The waiter brought fresh-baked bread and cheese, a bottle of sparkling water for Annabeth, and a Coke with ice for me (because I’m a barbarian). We dined on a bunch of stuff I couldn’t even pronounce—but all of it was great. It was almost half an hour before Annabeth got over her shock and spoke.
“Only the best for you,” I said. “And you thought I forgot.”
“You did forget, Seaweed Brain.” But her smile told me she wasn’t really mad. “Nice save, though. I’m impressed.”
“I have my moments.”
“You certainly do.” She reached across the table and took my hand. Her expression turned serious. “Any idea why Hermes acted so nervous? I got the feeling something bad was happening on Olympus.”

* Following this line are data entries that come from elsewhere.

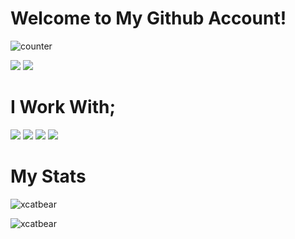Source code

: <h1>Welcome to My Github Account!</h1>

![counter](https://enad3k7ikdaobce.m.pipedream.net)


<p>
  <a href="https://discord.com/users/842018749011198003" target"blank_"><img src="https://img.shields.io/badge/discord%20-7289DA.svg?&style=for-the-badge&logo=discord&logoColor=white"></a>
  <a href="https://github.com/xCatBear" target"blank_"><img src="https://img.shields.io/badge/GitHub%20-191717.svg?&style=for-the-badge&logo=github&logoColor=white"></a>
</p>
<h1>I Work With;</h1>
<a href="https://nodejs.org/en/" target"blank_"><img src="https://img.shields.io/badge/-Nodejs-3C873A?style=for-the-badge&labelColor=black&logo=node.js&logoColor=3C873A"></a>
<a href="https://www.python.org/" target"blank_"><img src="https://img.shields.io/badge/-python-4B77BE?style=for-the-badge&labelColor=black&logo=python&logoColor=4B77BE"></a>
<a href="https://html.com/" target"blank_"><img src="	https://img.shields.io/badge/HTML5-E34F26?style=for-the-badge&logo=html5&logoColor=white"></a>
<a href="https://learn.microsoft.com/en-us/dotnet/csharp/" target"blank_"><img src="https://img.shields.io/badge/C%23-239120?style=for-the-badge&logo=c-sharp&logoColor=white"></a>
<br>
<p>
<h1>My Stats</h1>
<p>
  &nbsp;<img align="left" src="https://github-readme-stats.vercel.app/api?username=xcatbear&show_icons=true&locale=en" alt="xcatbear" />
</p>
<p>
  <img align="left" src="https://github-readme-stats.vercel.app/api/top-langs?username=xcatbear&show_icons=true&locale=en&layout=compact" alt="xcatbear" />
</p>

I shook my head. I may not see you for a while, the god had said, almost like he was warning me about something to come.
“Let’s just enjoy tonight,” I said. “Hermes will be teleporting us back at midnight.”
“Time for a walk along the river,” Annabeth suggested. “And Percy…feel free to start planning our two-month anniversary.”
“Oh, gods.” I felt panicky at the thought, but also really good. I’d survived a month as Annabeth’s boyfriend, so I guess I hadn’t screwed things up too badly. In fact, I’d never been happier. If she saw a future for us—if she was still planning to be with me next month, then that was good enough for me.
“How about we go for that walk?” I pulled out the credit card Hermes had tucked in my pocket—a black metal Olympus Express—and set it on the table. “I want to explore Paris with a beautiful girl.”
Interview with George and Martha, Hermes's Snakes
It’s such an honor to speak with you. You’re quite famous, you know.
GEORGE: That’s right, buddy. We are VISs—very important snakes. Without us, Hermes’s staff would be nothing but a boring old branch.
MARTHA: Shhhh…he might hear you. Hermes, if you’re listening, we think you’re wonderful.
GEORGE: Yes, we’re very glad you caught us, Hermes. Please don’t stop feeding us.
What’s it like to work for Hermes?
MARTHA: We work with Hermes, dear. Not for.
GEORGE: Yeah, just because he caught us and made us part of his caduceus doesn’t mean he owns us. We’re his constant companions and he’d be bored without us. And he’d look quite silly without his caduceus, now, wouldn’t he?
What’s the best part of your job?
MARTHA: I like talking with the young demigods. So sweet, those children. It’s sad to see when they turn bad, though.…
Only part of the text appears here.